═════ Data to process ═════

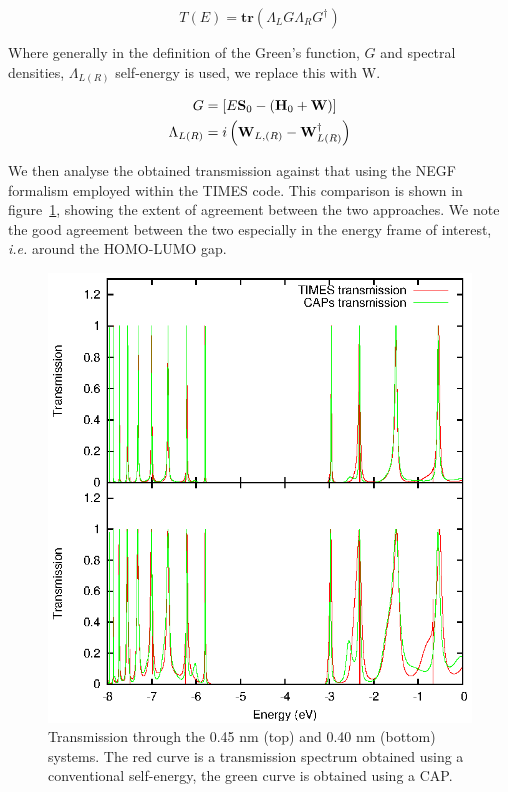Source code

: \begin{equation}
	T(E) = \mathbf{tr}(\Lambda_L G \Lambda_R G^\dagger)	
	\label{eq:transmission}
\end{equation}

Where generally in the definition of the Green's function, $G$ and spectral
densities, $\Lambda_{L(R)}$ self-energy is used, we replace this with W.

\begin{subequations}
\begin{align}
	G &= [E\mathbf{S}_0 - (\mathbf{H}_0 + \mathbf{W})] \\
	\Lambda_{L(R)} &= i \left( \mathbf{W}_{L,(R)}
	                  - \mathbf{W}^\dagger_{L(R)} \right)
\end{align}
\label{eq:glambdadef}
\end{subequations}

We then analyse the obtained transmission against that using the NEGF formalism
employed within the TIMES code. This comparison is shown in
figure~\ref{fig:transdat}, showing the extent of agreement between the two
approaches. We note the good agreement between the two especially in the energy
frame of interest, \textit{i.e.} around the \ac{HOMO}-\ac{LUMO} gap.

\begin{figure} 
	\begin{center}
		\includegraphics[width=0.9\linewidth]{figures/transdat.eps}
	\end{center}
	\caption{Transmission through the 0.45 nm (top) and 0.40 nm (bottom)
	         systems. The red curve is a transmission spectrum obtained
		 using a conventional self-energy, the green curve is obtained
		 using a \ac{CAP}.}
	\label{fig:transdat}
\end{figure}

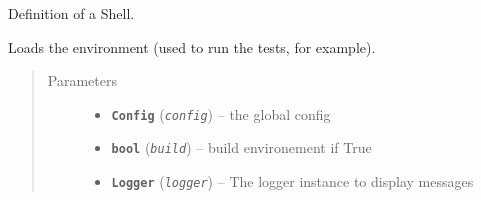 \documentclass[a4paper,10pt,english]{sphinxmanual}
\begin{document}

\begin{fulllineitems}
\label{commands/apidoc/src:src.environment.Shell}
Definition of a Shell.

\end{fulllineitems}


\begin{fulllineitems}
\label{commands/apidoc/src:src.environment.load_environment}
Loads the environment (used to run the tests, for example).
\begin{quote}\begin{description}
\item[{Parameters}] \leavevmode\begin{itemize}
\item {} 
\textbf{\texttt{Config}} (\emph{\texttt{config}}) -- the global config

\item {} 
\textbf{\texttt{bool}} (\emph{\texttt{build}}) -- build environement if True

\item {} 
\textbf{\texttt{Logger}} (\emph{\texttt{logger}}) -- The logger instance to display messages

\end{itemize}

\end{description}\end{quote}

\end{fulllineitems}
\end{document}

═════
═════ Data to process ═════

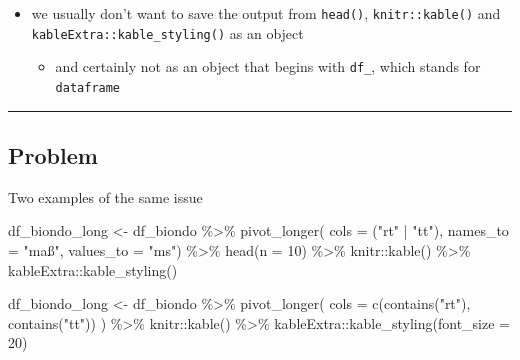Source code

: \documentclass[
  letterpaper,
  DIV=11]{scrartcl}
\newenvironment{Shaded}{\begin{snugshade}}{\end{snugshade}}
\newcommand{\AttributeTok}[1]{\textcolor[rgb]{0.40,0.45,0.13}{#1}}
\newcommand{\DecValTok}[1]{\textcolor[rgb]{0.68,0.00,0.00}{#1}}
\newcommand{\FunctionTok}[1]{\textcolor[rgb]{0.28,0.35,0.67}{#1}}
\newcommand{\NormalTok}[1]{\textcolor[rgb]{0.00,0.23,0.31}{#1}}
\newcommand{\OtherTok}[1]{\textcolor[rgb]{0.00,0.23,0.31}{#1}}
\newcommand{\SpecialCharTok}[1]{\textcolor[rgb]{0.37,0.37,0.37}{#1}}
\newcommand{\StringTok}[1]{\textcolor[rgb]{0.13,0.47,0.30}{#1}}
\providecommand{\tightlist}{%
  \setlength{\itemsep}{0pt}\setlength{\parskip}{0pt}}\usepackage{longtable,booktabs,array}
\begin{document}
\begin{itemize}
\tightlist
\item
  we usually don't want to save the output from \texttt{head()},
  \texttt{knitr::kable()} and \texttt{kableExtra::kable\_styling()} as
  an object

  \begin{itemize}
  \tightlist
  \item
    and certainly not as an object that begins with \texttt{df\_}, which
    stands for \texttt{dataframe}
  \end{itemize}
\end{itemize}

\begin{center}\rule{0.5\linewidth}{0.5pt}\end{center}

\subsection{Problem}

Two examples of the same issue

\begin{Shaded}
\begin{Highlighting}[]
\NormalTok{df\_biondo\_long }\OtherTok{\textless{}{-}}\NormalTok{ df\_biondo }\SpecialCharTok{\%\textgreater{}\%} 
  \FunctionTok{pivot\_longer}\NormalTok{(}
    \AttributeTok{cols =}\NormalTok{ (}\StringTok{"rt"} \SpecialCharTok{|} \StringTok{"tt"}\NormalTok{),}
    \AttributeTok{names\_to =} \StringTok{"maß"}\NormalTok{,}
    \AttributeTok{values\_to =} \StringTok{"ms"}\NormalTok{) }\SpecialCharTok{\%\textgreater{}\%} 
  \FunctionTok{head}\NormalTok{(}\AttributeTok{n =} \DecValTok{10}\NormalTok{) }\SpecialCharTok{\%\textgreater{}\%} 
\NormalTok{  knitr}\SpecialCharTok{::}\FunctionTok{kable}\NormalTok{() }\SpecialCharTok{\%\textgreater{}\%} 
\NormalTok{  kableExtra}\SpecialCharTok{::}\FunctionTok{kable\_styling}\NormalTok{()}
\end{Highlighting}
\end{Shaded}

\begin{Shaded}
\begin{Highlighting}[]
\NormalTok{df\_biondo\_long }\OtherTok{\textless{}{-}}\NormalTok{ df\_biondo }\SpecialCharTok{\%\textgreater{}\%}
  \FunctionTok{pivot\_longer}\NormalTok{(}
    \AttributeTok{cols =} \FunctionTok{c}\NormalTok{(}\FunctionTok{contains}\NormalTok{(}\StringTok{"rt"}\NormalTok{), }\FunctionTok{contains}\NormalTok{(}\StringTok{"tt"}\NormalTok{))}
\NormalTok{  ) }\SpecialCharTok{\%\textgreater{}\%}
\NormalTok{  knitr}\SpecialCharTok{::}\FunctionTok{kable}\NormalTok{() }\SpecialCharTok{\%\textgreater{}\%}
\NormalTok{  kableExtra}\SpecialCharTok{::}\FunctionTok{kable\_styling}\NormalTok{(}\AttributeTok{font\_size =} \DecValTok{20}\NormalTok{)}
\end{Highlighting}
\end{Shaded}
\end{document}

═════
═════ Data to process ═════

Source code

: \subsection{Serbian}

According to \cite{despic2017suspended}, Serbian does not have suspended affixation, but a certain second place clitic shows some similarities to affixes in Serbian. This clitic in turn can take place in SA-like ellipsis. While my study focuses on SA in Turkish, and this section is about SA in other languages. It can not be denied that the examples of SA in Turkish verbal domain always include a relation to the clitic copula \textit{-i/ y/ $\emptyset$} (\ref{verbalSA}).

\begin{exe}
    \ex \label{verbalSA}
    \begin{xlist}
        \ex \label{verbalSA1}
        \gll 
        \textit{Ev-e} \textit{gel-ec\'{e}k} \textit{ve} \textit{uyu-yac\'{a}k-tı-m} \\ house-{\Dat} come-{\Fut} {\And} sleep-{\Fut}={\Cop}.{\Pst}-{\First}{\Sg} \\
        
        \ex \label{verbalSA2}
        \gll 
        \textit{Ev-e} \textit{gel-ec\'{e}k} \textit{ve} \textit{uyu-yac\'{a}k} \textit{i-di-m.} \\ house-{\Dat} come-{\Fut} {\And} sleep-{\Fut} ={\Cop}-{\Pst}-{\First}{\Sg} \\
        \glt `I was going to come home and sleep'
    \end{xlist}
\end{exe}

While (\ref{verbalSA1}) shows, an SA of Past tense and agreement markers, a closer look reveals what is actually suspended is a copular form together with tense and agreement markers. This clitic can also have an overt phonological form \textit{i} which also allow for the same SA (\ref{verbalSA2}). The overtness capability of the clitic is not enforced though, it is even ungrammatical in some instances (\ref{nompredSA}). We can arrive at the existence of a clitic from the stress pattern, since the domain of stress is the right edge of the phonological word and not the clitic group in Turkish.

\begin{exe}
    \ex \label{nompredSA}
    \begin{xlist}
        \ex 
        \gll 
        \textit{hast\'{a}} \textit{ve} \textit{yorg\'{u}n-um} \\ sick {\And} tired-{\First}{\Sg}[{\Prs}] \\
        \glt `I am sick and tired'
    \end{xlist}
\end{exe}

═════

**The problem:** Take from the material every line that holds "transdat".

**Exercise solution:**
figure~\ref{fig:transdat}, showing the extent of agreement between the two
		\includegraphics[width=0.9\linewidth]{figures/transdat.eps}
	\label{fig:transdat}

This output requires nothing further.